A common theme which arises here is the concept of “user registration”, where users are required to provide information additional to the standard Shibboleth attributes the first time that they access a resource: examples include the SARoNGS (Shibboleth Access to Resources on the NGS) project for the NGS , and the EThOS system, which requires registration for access to Open Access e-theses
In addition, personal information may also be useful for personalisation, as in the GoldDust project. People are willing to trade personal information for benefits so long as this is done openly and up front. If users are required to register and log in then the repository is no longer Open Access, but with the carrot of added functionality, users may be encouraged to register on a voluntary basis. If this is not the case, people are likely to object; indeed, the current federation rules place strict restrictions on the uses that may be made of personal data, as anonymity is a current priority.

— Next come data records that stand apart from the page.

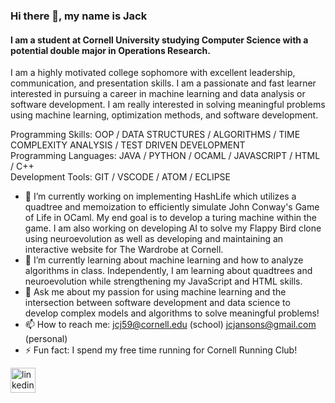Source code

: ### Hi there 👋, my name is Jack
#### I am a student at Cornell University studying Computer Science with a potential double major in Operations Research.
I am a highly motivated college sophomore with excellent leadership, communication, and presentation skills.  I am a passionate and fast learner interested in pursuing a career in machine learning and data analysis or software development.  I am really interested in solving meaningful problems using machine learning, optimization methods, and software development.

Programming Skills: OOP / DATA STRUCTURES / ALGORITHMS / TIME COMPLEXITY ANALYSIS / TEST DRIVEN DEVELOPMENT  
Programming Languages: JAVA / PYTHON / OCAML / JAVASCRIPT / HTML / C++  
Development Tools: GIT / VSCODE / ATOM / ECLIPSE  

- 🔭 I’m currently working on implementing HashLife which utilizes a quadtree and memoization to efficiently simulate John Conway's Game of Life in OCaml.  My end goal is to develop a turing machine within the game.  I am also working on developing AI to solve my Flappy Bird clone using neuroevolution as well as developing and maintaining an interactive website for The Wardrobe at Cornell.  
- 🌱 I’m currently learning about machine learning and how to analyze algorithms in class.  Independently, I am learning about quadtrees and neuroevolution while strengthening my JavaScript and HTML skills.  
- 💬 Ask me about my passion for using machine learning and the intersection between software development and data science to develop complex models and algorithms to solve meaningful problems!  
- 📫 How to reach me: jcj59@cornell.edu (school) jcjansons@gmail.com (personal)  
- ⚡ Fun fact: I spend my free time running for Cornell Running Club!  


[<img src='https://cdn.jsdelivr.net/npm/simple-icons@3.0.1/icons/linkedin.svg' alt='linkedin' height='40'>](https://www.linkedin.com/in/jack-jansons-206b52220/)  


<!--
**jcj59/jcj59** is a ✨ _special_ ✨ repository because its `README.md` (this file) appears on your GitHub profile.

Here are some ideas to get you started:

- 🔭 I’m currently working on ...
- 🌱 I’m currently learning ...
- 👯 I’m looking to collaborate on ...
- 🤔 I’m looking for help with ...
- 💬 Ask me about ...
- 📫 How to reach me: ...
- 😄 Pronouns: ...
- ⚡ Fun fact: ...
-->
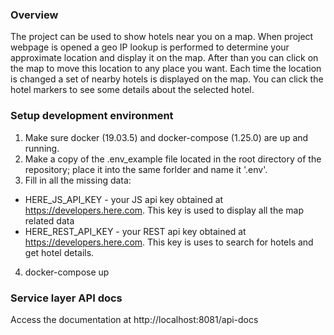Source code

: ### Overview
The project can be used to show hotels near you on a map. When project webpage is opened a geo IP lookup is performed to determine your approximate location and display it on the map. After than you can click on the map to move this location to any place you want. Each time the location is changed a set of nearby hotels is displayed on the map. You can click the hotel markers to see some details about the selected hotel.

### Setup development environment
1. Make sure docker (19.03.5) and docker-compose (1.25.0) are up and running.
2. Make a copy of the .env_example file located in the root directory of the repository; place it into the same forlder and name it '.env'.
3. Fill in all the missing data:
  - HERE_JS_API_KEY - your JS api key obtained at https://developers.here.com. This key is used to display all the map related data
  - HERE_REST_API_KEY - your REST api key obtained at https://developers.here.com. This key is uses to search for hotels and get hotel details.
4. docker-compose up

### Service layer API docs
Access the documentation at http://localhost:8081/api-docs

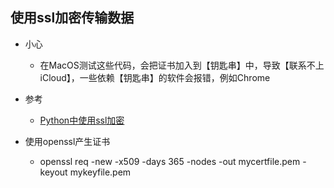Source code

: ## 使用ssl加密传输数据

- 小心
    - 在MacOS测试这些代码，会把证书加入到【钥匙串】中，导致【联系不上iCloud】，一些依赖【钥匙串】的软件会报错，例如Chrome

- 参考
    - [Python中使用ssl加密](https://blog.csdn.net/robin912/article/details/44497355)
    
- 使用openssl产生证书
    - openssl req -new -x509 -days 365 -nodes -out mycertfile.pem -keyout mykeyfile.pem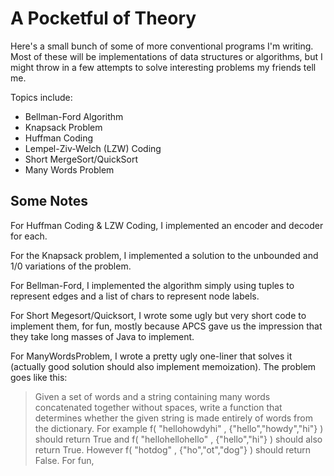 #  A Pocketful of Theory

Here's a small bunch of some of more conventional programs I'm writing. Most of these will be implementations of data structures or algorithms, but I might throw in a few attempts to solve interesting problems my friends tell me.


Topics include:
* Bellman-Ford Algorithm
* Knapsack Problem
* Huffman Coding
* Lempel-Ziv-Welch (LZW) Coding
* Short MergeSort/QuickSort
* Many Words Problem

## Some Notes
For Huffman Coding & LZW Coding, I implemented an encoder and decoder for each. 


For the Knapsack problem, I implemented a solution to the unbounded and 1/0 variations of the problem. 


For Bellman-Ford, I implemented the algorithm simply using tuples to represent edges and a list of chars to represent node labels. 


For Short Megesort/Quicksort, I wrote some ugly but very short code to implement them, for fun, mostly because APCS gave us the impression that they take long masses of Java to implement. 


For ManyWordsProblem, I wrote a pretty ugly one-liner that solves it (actually good solution should also implement memoization). The problem goes like this:
> Given a set of words and a string containing many words concatenated together without spaces,
> write a function that determines whether the given string is made entirely of words from the dictionary.
> For example f( "hellohowdyhi" , {"hello","howdy","hi"} ) should return True and f( "hellohellohello" , {"hello","hi"} ) 
> should also return True. However f( "hotdog" , {"ho","ot","dog"} ) should return False. For fun, 
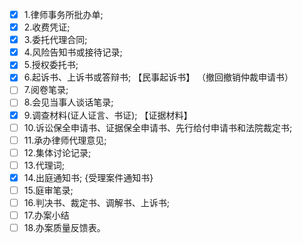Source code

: - [x] 1.律师事务所批办单;   
- [x] 2.收费凭证;   
- [x] 3.委托代理合同;
- [x] 4.风险告知书或接待记录;
- [x] 5.授权委托书;   
- [x] 6.起诉书、上诉书或答辩书; 【民事起诉书】  （撤回撤销仲裁申请书）
- [ ] 7.阅卷笔录;   
- [ ] 8.会见当事人谈话笔录;   
- [x] 9.调查材料(证人证言、书证); 【证据材料】  
- [ ] 10.诉讼保全申请书、证据保全申请书、先行给付申请书和法院裁定书;   
- [ ] 11.承办律师代理意见;   
- [ ] 12.集体讨论记录;   
- [ ] 13.代理词;   
- [x] 14.出庭通知书; {受理案件通知书}  
- [ ] 15.庭审笔录;   
- [ ] 16.判决书、裁定书、调解书、上诉书;   
- [ ] 17.办案小结
- [ ] 18.办案质量反馈表。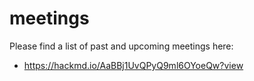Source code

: # meetings

Please find a list of past and upcoming meetings here:
- https://hackmd.io/AaBBj1UvQPyQ9ml6OYoeQw?view
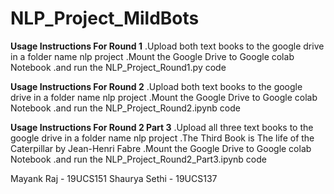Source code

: # NLP_Project_MildBots



**Usage Instructions For Round 1**
.Upload both text books to the google drive in a folder name nlp project
.Mount the Google Drive to Google colab Notebook
.and run the NLP_Project_Round1.py code


**Usage Instructions For Round 2**
.Upload both text books to the google drive in a folder name nlp project
.Mount the Google Drive to Google colab Notebook
.and run the NLP_Project_Round2.ipynb code


**Usage Instructions For Round 2 Part 3**
.Upload all three text books to the google drive in a folder name nlp project
.The Third Book is The life of the Caterpillar by Jean-Henri Fabre 
.Mount the Google Drive to Google colab Notebook
.and run the NLP_Project_Round2_Part3.ipynb code



Mayank Raj - 19UCS151
Shaurya Sethi - 19UCS137
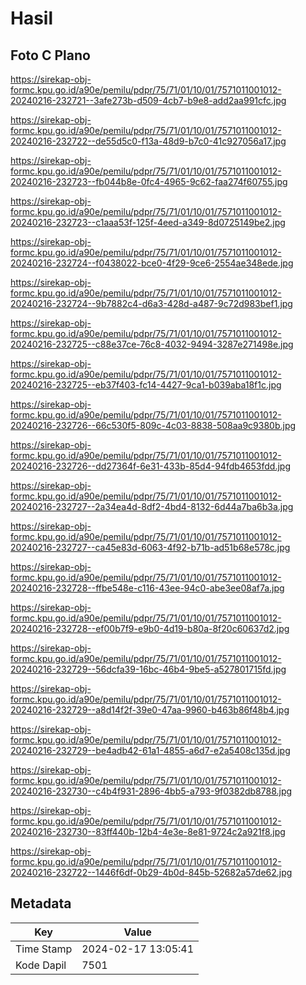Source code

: # Hasil

## Foto C Plano

https://sirekap-obj-formc.kpu.go.id/a90e/pemilu/pdpr/75/71/01/10/01/7571011001012-20240216-232721--3afe273b-d509-4cb7-b9e8-add2aa991cfc.jpg

https://sirekap-obj-formc.kpu.go.id/a90e/pemilu/pdpr/75/71/01/10/01/7571011001012-20240216-232722--de55d5c0-f13a-48d9-b7c0-41c927056a17.jpg

https://sirekap-obj-formc.kpu.go.id/a90e/pemilu/pdpr/75/71/01/10/01/7571011001012-20240216-232723--fb044b8e-0fc4-4965-9c62-faa274f60755.jpg

https://sirekap-obj-formc.kpu.go.id/a90e/pemilu/pdpr/75/71/01/10/01/7571011001012-20240216-232723--c1aaa53f-125f-4eed-a349-8d0725149be2.jpg

https://sirekap-obj-formc.kpu.go.id/a90e/pemilu/pdpr/75/71/01/10/01/7571011001012-20240216-232724--f0438022-bce0-4f29-9ce6-2554ae348ede.jpg

https://sirekap-obj-formc.kpu.go.id/a90e/pemilu/pdpr/75/71/01/10/01/7571011001012-20240216-232724--9b7882c4-d6a3-428d-a487-9c72d983bef1.jpg

https://sirekap-obj-formc.kpu.go.id/a90e/pemilu/pdpr/75/71/01/10/01/7571011001012-20240216-232725--c88e37ce-76c8-4032-9494-3287e271498e.jpg

https://sirekap-obj-formc.kpu.go.id/a90e/pemilu/pdpr/75/71/01/10/01/7571011001012-20240216-232725--eb37f403-fc14-4427-9ca1-b039aba18f1c.jpg

https://sirekap-obj-formc.kpu.go.id/a90e/pemilu/pdpr/75/71/01/10/01/7571011001012-20240216-232726--66c530f5-809c-4c03-8838-508aa9c9380b.jpg

https://sirekap-obj-formc.kpu.go.id/a90e/pemilu/pdpr/75/71/01/10/01/7571011001012-20240216-232726--dd27364f-6e31-433b-85d4-94fdb4653fdd.jpg

https://sirekap-obj-formc.kpu.go.id/a90e/pemilu/pdpr/75/71/01/10/01/7571011001012-20240216-232727--2a34ea4d-8df2-4bd4-8132-6d44a7ba6b3a.jpg

https://sirekap-obj-formc.kpu.go.id/a90e/pemilu/pdpr/75/71/01/10/01/7571011001012-20240216-232727--ca45e83d-6063-4f92-b71b-ad51b68e578c.jpg

https://sirekap-obj-formc.kpu.go.id/a90e/pemilu/pdpr/75/71/01/10/01/7571011001012-20240216-232728--ffbe548e-c116-43ee-94c0-abe3ee08af7a.jpg

https://sirekap-obj-formc.kpu.go.id/a90e/pemilu/pdpr/75/71/01/10/01/7571011001012-20240216-232728--ef00b7f9-e9b0-4d19-b80a-8f20c60637d2.jpg

https://sirekap-obj-formc.kpu.go.id/a90e/pemilu/pdpr/75/71/01/10/01/7571011001012-20240216-232729--56dcfa39-16bc-46b4-9be5-a527801715fd.jpg

https://sirekap-obj-formc.kpu.go.id/a90e/pemilu/pdpr/75/71/01/10/01/7571011001012-20240216-232729--a8d14f2f-39e0-47aa-9960-b463b86f48b4.jpg

https://sirekap-obj-formc.kpu.go.id/a90e/pemilu/pdpr/75/71/01/10/01/7571011001012-20240216-232729--be4adb42-61a1-4855-a6d7-e2a5408c135d.jpg

https://sirekap-obj-formc.kpu.go.id/a90e/pemilu/pdpr/75/71/01/10/01/7571011001012-20240216-232730--c4b4f931-2896-4bb5-a793-9f0382db8788.jpg

https://sirekap-obj-formc.kpu.go.id/a90e/pemilu/pdpr/75/71/01/10/01/7571011001012-20240216-232730--83ff440b-12b4-4e3e-8e81-9724c2a921f8.jpg

https://sirekap-obj-formc.kpu.go.id/a90e/pemilu/pdpr/75/71/01/10/01/7571011001012-20240216-232722--1446f6df-0b29-4b0d-845b-52682a57de62.jpg


## Metadata

| Key        | Value               |
| ---------- | ------------------- |
| Time Stamp | 2024-02-17 13:05:41 |
| Kode Dapil | 7501                |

A general issue here is that the current federation rules place strict restrictions on how long logs can be kept for and on the uses that may be made of personal data, as anonymity is a current priority. However, there is some flexibility – logs can be kept for longer than the standard 6 months if the IdP agrees – and the rules are open to modification if an appropriate justification can be made .
For some use cases, the limitation on how long logs can be kept is not an issue; the raw information is needed only in the short term, and once the logs have been used to generate statistical information it is not clear that they are needed further . In any case, the logs will be of little use in the long term as the IdP will not maintain in perpetuity the mapping between eduPersonTargetedID and named individuals. On the other hand, if the repository management wants to look at longer-term trends, and the effects triggered by external events (such as declarations and other publicity related to OA), then it is difficult to predict what raw data may be needed for analysis in the future. These considerations are closely linked to recent JISC work on Usage Statistics .
Anonymity can work to the disadvantage of users. For example, users may not always interact with repositories in the most effective way; in such circumstances, the repository managers would be able to help the users if they were able to trace and contact them, but this will not be possible unless the IdP agrees to put the SP in touch with the user . It would be possible to ask users whether they want this sort of feedback the first time that they access the repository, but means that the SP would have to trust them to enter their information correctly, and would take upon itself the burden of maintaining the data – it would be better to push this back onto the IdP where it belongs.
An important theme that arose was ‘registration’ – getting people to provide additional personal information the first time that they access a repository This was recognised as an area of work common to several scenarios, e.g. personalisation, consent management.